Ask HN: What do you use to Unit Test your Web app? - aik

I've been working on a web-app with a team for the past 2 years, and we are trying to move into a fully continuous integration model.  Currently we have no unit tests - however our app is fully tested and we have a good amount of happy live clients.  We are at a point where it's becoming increasingly important that we maintain a well working system with each update.<p>- I'm curious what test harness you would recommend?
- For a web-app, what exactly do you test and what do you skip?
- How do you structure the tests?  Do you break it into separately testing the UI, data objects, helper classes, etc. - or do you do functional testing and just test specific features?
- Do you unit test your web app?  Why, why not?<p>Our app is (unfortunately) in ASP.net/C#, but runs well and development has been quick.<p>I would appreciate any feedback.
======
AmberS
NUnit is a MUST. I wonder why you say unfortunately.

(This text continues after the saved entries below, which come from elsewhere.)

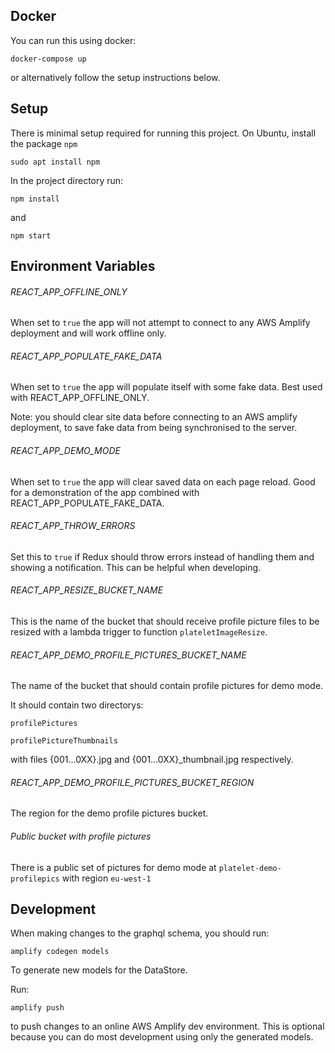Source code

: ## Docker

You can run this using docker:

`docker-compose up`

or alternatively follow the setup instructions below.

## Setup

There is minimal setup required for running this project. On Ubuntu, install the package `npm`

`sudo apt install npm`

In the project directory run:

`npm install`

and

`npm start`

## Environment Variables

###### REACT_APP_OFFLINE_ONLY

When set to `true` the app will not attempt to connect to any AWS Amplify deployment and will work offline only.

###### REACT_APP_POPULATE_FAKE_DATA

When set to `true` the app will populate itself with some fake data. Best used with REACT_APP_OFFLINE_ONLY.

Note: you should clear site data before connecting to an AWS amplify deployment, to save fake data from being synchronised to the server.

###### REACT_APP_DEMO_MODE

When set to `true` the app will clear saved data on each page reload. Good for a demonstration of the app combined with REACT_APP_POPULATE_FAKE_DATA.

###### REACT_APP_THROW_ERRORS

Set this to `true` if Redux should throw errors instead of handling them and showing a notification. This can be helpful when developing.

###### REACT_APP_RESIZE_BUCKET_NAME

This is the name of the bucket that should receive profile picture files to be resized with a lambda trigger to function `plateletImageResize`.

###### REACT_APP_DEMO_PROFILE_PICTURES_BUCKET_NAME

The name of the bucket that should contain profile pictures for demo mode.

It should contain two directorys:

`profilePictures`

`profilePictureThumbnails`

with files {001...0XX}.jpg and {001...0XX}\_thumbnail.jpg respectively.

###### REACT_APP_DEMO_PROFILE_PICTURES_BUCKET_REGION

The region for the demo profile pictures bucket.

###### Public bucket with profile pictures

There is a public set of pictures for demo mode at `platelet-demo-profilepics` with region `eu-west-1`

## Development

When making changes to the graphql schema, you should run:

`amplify codegen models`

To generate new models for the DataStore.

Run:

`amplify push`

to push changes to an online AWS Amplify dev environment. This is optional because you can do most development using only the generated models.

I realize it's not the
most popular thing on the HN block but if you're not proud of your codebase,
it's never going to work.

Since you have NO automated tests, start this way: 1) Every single time
someone fixes a bug or adds a new feature, they MUST have at least one
automated test that "proves" this functionality is correct 2) In your "spare"
time, you can also write automated tests to test the code execution paths
covered in your manual tests that I assume you run

As for what to skip, at the beginning: nothing. Try testing -everything- you
touch. You need all you can to get some real regression testing in. Eventually
when you are at 50-70% code coverage you will be in a position to know what
are the high-value things to cover and maybe pick and choose (although
probably not).

------
lox
I couldn't live without test driven development, lets us ship code quickly.

We have a large test suite using SimpleTest for testing the PHP side of things
on 99designs, along with a custom web-based test runner. Only problem is our
full test suite now runs at over 4-5 minutes. 90% of the time is taken up with
setting up a fresh database environment before each test. Interested to hear
how everyone else handles this.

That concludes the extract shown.